Monday, September 12, 2011
Saturday, September 10, 2011
Eventually, I tore myself away and made my way to Bloor Street and the Varsity cinemas, still in a daze but vaguely continuing in the day because I wanted to stay near people. I entered a sea of distressed Industry reps all on phones, clustered again, this time around a series of candy counter monitors normally used to show movie trailers and now channeling a live feed of the unfolding nightmare. People wept, talked, tried desperately to get a hold of loved ones. I spent the next hour standing with the late Canadian actress Jackie Burroughs, whom I had once worked with but did not know well, as we shared tears and astonishment and tried to understand what was happening. The word came slowly that TIFF was shutting down for at least 24 hours out of respect to the many Americans present. During that period they would offer resources, support and assistance to as many of those guests affected as they could: I cannot imagine a more appropriate or thorough response made so spontaneously. My mind wandered to all kinds of people I knew and didn't know affected by the events. My cousin lived in New York and I tried hard to reach her all day.
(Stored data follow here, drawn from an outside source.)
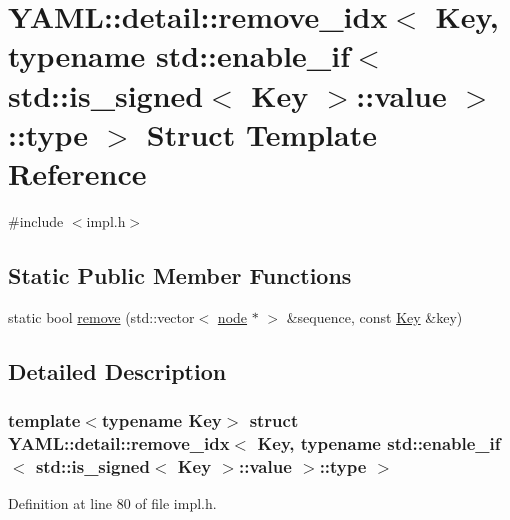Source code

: \hypertarget{struct_y_a_m_l_1_1detail_1_1remove__idx_3_01_key_00_01typename_01std_1_1enable__if_3_01std_1_1is5b6d38b30a1fd839e13e20f486d53898}{}\section{Y\+A\+ML\+::detail\+::remove\+\_\+idx$<$ Key, typename std\+::enable\+\_\+if$<$ std\+::is\+\_\+signed$<$ Key $>$\+::value $>$\+::type $>$ Struct Template Reference}
\label{struct_y_a_m_l_1_1detail_1_1remove__idx_3_01_key_00_01typename_01std_1_1enable__if_3_01std_1_1is5b6d38b30a1fd839e13e20f486d53898}


{\ttfamily \#include $<$impl.\+h$>$}

\subsection*{Static Public Member Functions}
\begin{DoxyCompactItemize}
\item 
static bool \mbox{\hyperlink{struct_y_a_m_l_1_1detail_1_1remove__idx_3_01_key_00_01typename_01std_1_1enable__if_3_01std_1_1is5b6d38b30a1fd839e13e20f486d53898_a8105d0e5afbddaf72c93c5d0b7ad9ed8}{remove}} (std\+::vector$<$ \mbox{\hyperlink{class_y_a_m_l_1_1detail_1_1node}{node}} $\ast$ $>$ \&sequence, const \mbox{\hyperlink{namespace_y_a_m_l_a67c320aa50d3de7ecba1d0b8775dd684a1af533fc24b0311b8c4d5ac2870283aa}{Key}} \&key)
\end{DoxyCompactItemize}


\subsection{Detailed Description}
\subsubsection*{template$<$typename Key$>$\newline
struct Y\+A\+M\+L\+::detail\+::remove\+\_\+idx$<$ Key, typename std\+::enable\+\_\+if$<$ std\+::is\+\_\+signed$<$ Key $>$\+::value $>$\+::type $>$}



Definition at line 80 of file impl.\+h.



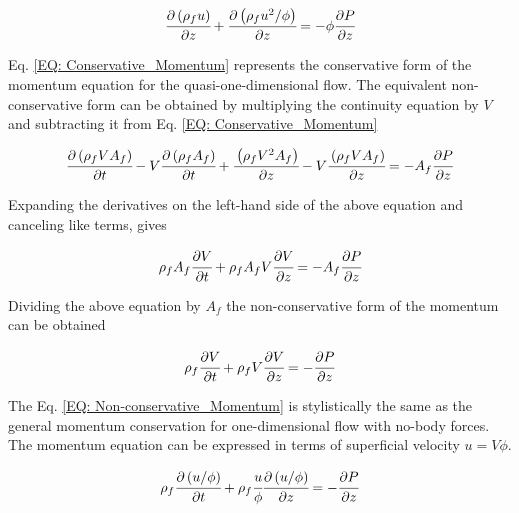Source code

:\documentclass[../Article_Model_Parameters.tex]{subfiles}
\begin{document}
	{\footnotesize
		\begin{equation}
			\cfrac{\partial \left( \rho_f u \right)}{\partial z} + \cfrac{\partial \left( \rho_f u^2/\phi \right) }{\partial z} = -\phi \cfrac{\partial 	P}{\partial z}
		\end{equation}
	}

	Eq. \ref{EQ: Conservative_Momentum} represents the conservative form of the momentum equation for the quasi-one-dimensional flow. The equivalent non-conservative form can be obtained by multiplying the continuity equation by $V$ and subtracting it from Eq. \ref{EQ: Conservative_Momentum}
	
	{\footnotesize
		\begin{equation}
			\cfrac{\partial \left( \rho_f V A_f \right)}{\partial t} - V\cfrac{ \partial \left( \rho_f A_f \right) }{\partial t} + \cfrac{\left( \rho_f V^2 A_f 	\right)}{\partial z} - V \cfrac{\left( \rho_f V A_f \right)}{\partial z} = -A_f \cfrac{\partial P}{\partial z}
		\end{equation}
	}
	
	Expanding the derivatives on the left-hand side of the above equation and canceling like terms, gives

	{\footnotesize
		\begin{equation}
			\rho_f A_f \cfrac{\partial V}{\partial t} + \rho_f A_f V \cfrac{\partial V}{\partial z} = -A_f \cfrac{\partial P}{\partial z}
		\end{equation}
	}

	Dividing the above equation by $A_f$ the non-conservative form of the momentum can be obtained
	
	{\footnotesize
		\begin{equation}
			\rho_f \cfrac{\partial V}{\partial t} + \rho_f V \cfrac{\partial V}{\partial z} = -\cfrac{\partial P}{\partial z}
			\label{EQ: Non-conservative_Momentum}
		\end{equation}
	}

	The Eq. \ref{EQ: Non-conservative_Momentum} is stylistically the same as the general momentum conservation for one-dimensional flow with no-body forces. The momentum equation can be expressed in terms of superficial velocity $u=V\phi$. 
	
	{\footnotesize
		\begin{equation}
			\rho_f \cfrac{\partial \left(u / \phi \right)}{\partial t} + \rho_f \cfrac{u}{\phi} \cfrac{\partial \left( u / \phi \right)}{\partial z} = - \cfrac{\partial P}{\partial z}
		\end{equation}
	}
\end{document}
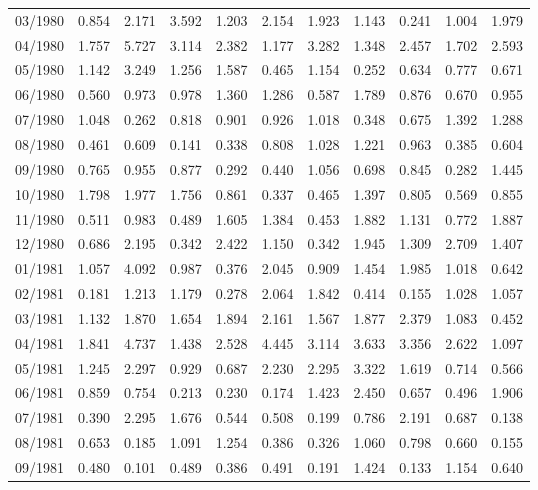 \begin{tabular}{lrrrrrrrrrr}
03/1980 &  0.854 &  2.171 &  3.592 &  1.203 &  2.154 &  1.923 &  1.143 &  0.241 &  1.004 &  1.979 \\
04/1980 &  1.757 &  5.727 &  3.114 &  2.382 &  1.177 &  3.282 &  1.348 &  2.457 &  1.702 &  2.593 \\
05/1980 &  1.142 &  3.249 &  1.256 &  1.587 &  0.465 &  1.154 &  0.252 &  0.634 &  0.777 &  0.671 \\
06/1980 &  0.560 &  0.973 &  0.978 &  1.360 &  1.286 &  0.587 &  1.789 &  0.876 &  0.670 &  0.955 \\
07/1980 &  1.048 &  0.262 &  0.818 &  0.901 &  0.926 &  1.018 &  0.348 &  0.675 &  1.392 &  1.288 \\
08/1980 &  0.461 &  0.609 &  0.141 &  0.338 &  0.808 &  1.028 &  1.221 &  0.963 &  0.385 &  0.604 \\
09/1980 &  0.765 &  0.955 &  0.877 &  0.292 &  0.440 &  1.056 &  0.698 &  0.845 &  0.282 &  1.445 \\
10/1980 &  1.798 &  1.977 &  1.756 &  0.861 &  0.337 &  0.465 &  1.397 &  0.805 &  0.569 &  0.855 \\
11/1980 &  0.511 &  0.983 &  0.489 &  1.605 &  1.384 &  0.453 &  1.882 &  1.131 &  0.772 &  1.887 \\
12/1980 &  0.686 &  2.195 &  0.342 &  2.422 &  1.150 &  0.342 &  1.945 &  1.309 &  2.709 &  1.407 \\
01/1981 &  1.057 &  4.092 &  0.987 &  0.376 &  2.045 &  0.909 &  1.454 &  1.985 &  1.018 &  0.642 \\
02/1981 &  0.181 &  1.213 &  1.179 &  0.278 &  2.064 &  1.842 &  0.414 &  0.155 &  1.028 &  1.057 \\
03/1981 &  1.132 &  1.870 &  1.654 &  1.894 &  2.161 &  1.567 &  1.877 &  2.379 &  1.083 &  0.452 \\
04/1981 &  1.841 &  4.737 &  1.438 &  2.528 &  4.445 &  3.114 &  3.633 &  3.356 &  2.622 &  1.097 \\
05/1981 &  1.245 &  2.297 &  0.929 &  0.687 &  2.230 &  2.295 &  3.322 &  1.619 &  0.714 &  0.566 \\
06/1981 &  0.859 &  0.754 &  0.213 &  0.230 &  0.174 &  1.423 &  2.450 &  0.657 &  0.496 &  1.906 \\
07/1981 &  0.390 &  2.295 &  1.676 &  0.544 &  0.508 &  0.199 &  0.786 &  2.191 &  0.687 &  0.138 \\
08/1981 &  0.653 &  0.185 &  1.091 &  1.254 &  0.386 &  0.326 &  1.060 &  0.798 &  0.660 &  0.155 \\
09/1981 &  0.480 &  0.101 &  0.489 &  0.386 &  0.491 &  0.191 &  1.424 &  0.133 &  1.154 &  0.640 \\

\end{tabular}
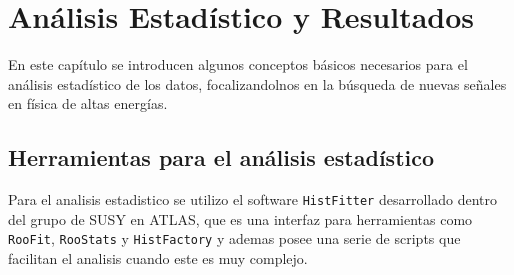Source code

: \chapter{Análisis Estadístico y Resultados}

En este capítulo se introducen algunos conceptos básicos necesarios
para el análisis estadístico de los datos, focalizandolnos en la
búsqueda de nuevas se\~nales en física de altas energías.


\section{Herramientas para el análisis estadístico}

Para el analisis estadistico se utilizo el software \texttt{HistFitter} \cite{histfitter}
desarrollado dentro del grupo de SUSY en ATLAS, que es una interfaz para herramientas
como \texttt{RooFit}, \texttt{RooStats}\cite{Moneta:2010pm} y \texttt{HistFactory}
\cite{Cranmer:1456844} y ademas posee una serie de scripts que facilitan el analisis cuando este
es muy complejo.







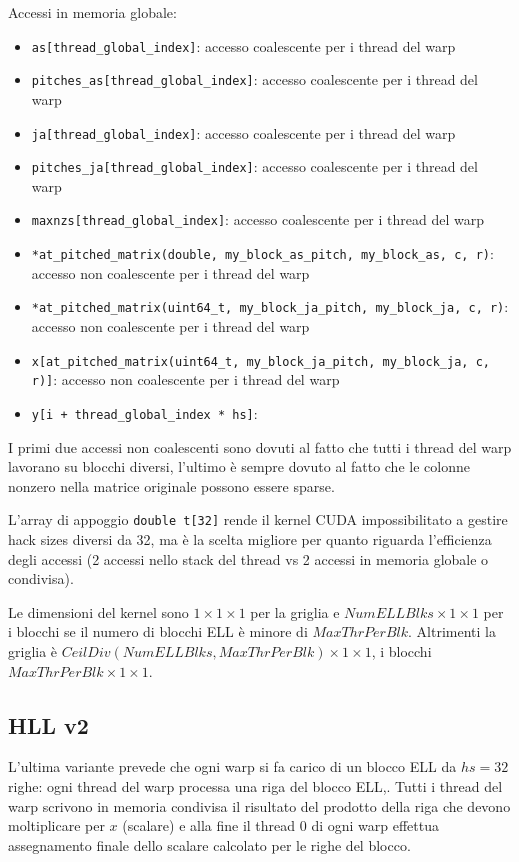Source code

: \documentclass[a4paper,9pt]{extarticle}
\begin{document}
Accessi in memoria globale:
\begin{itemize}
	\item \texttt{as[thread\_global\_index]}: accesso coalescente per i thread del warp
	\item \texttt{pitches\_as[thread\_global\_index]}: accesso coalescente per i thread del warp
	\item \texttt{ja[thread\_global\_index]}: accesso coalescente per i thread del warp
	\item \texttt{pitches\_ja[thread\_global\_index]}: accesso coalescente per i thread del warp
	\item \texttt{maxnzs[thread\_global\_index]}: accesso coalescente per i thread del warp
	\item \texttt{*at\_pitched\_matrix(double, my\_block\_as\_pitch, my\_block\_as, c, r)}: accesso non coalescente per i 
	thread del warp
	\item \texttt{*at\_pitched\_matrix(uint64\_t, my\_block\_ja\_pitch, my\_block\_ja, c, r)}: accesso non coalescente per 
	i thread del warp
	\item \texttt{x[\*at\_pitched\_matrix(uint64\_t, my\_block\_ja\_pitch, my\_block\_ja, c, r)]}: accesso non coalescente 
	per i thread del warp
	\item \texttt{y[i + thread\_global\_index * hs]}:
\end{itemize}

I primi due accessi non coalescenti sono dovuti al fatto che tutti i thread del warp lavorano su blocchi diversi,
l'ultimo è sempre dovuto al fatto che le colonne nonzero nella matrice originale possono essere sparse.

L'array di appoggio \texttt{double t[32]} rende il kernel CUDA impossibilitato a gestire hack sizes diversi da 32, 
ma è la scelta migliore per quanto riguarda l'efficienza degli accessi (2 accessi nello stack del thread vs 2 accessi
in memoria globale o condivisa).

Le dimensioni del kernel sono $1 \times 1 \times 1$ per la griglia e $NumELLBlks \times 1 \times 1$ per i blocchi se il numero di blocchi ELL è minore di $MaxThrPerBlk$. Altrimenti la griglia è $CeilDiv(NumELLBlks, MaxThrPerBlk) \times 1 \times 1$, i blocchi $MaxThrPerBlk \times 1 \times 1$. 

\subsection{HLL v2}
L'ultima variante prevede che ogni warp si fa carico di un blocco ELL da $hs=32$ righe: ogni thread del warp processa
una riga del blocco ELL,. Tutti i thread del warp scrivono in memoria condivisa il risultato del prodotto della riga che
devono moltiplicare per $x$ (scalare)
e alla fine il thread 0 di ogni warp effettua assegnamento finale dello scalare calcolato per 
le righe del blocco.
\end{document}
Word eventually came that she was fine, but then the story of my other cousin's partner slowly emerged. She had spent much of the day in a rented car trying to figure out what to do next, finally ending up at the family cottage in Connecticut where the family next door knew already they had lost a loved one to the events. Her story was repeated by the many thousands whose paths and lives were irrevocably changed.
Just the day before, I had attended a press conference for Richard Linklater's Waking Life. Staying behind to interview someone, I overheard a conversation between Linklater and a colleague. As they parted, one of them said to the other, "see you tomorrow in the Apple". I wondered where they were now.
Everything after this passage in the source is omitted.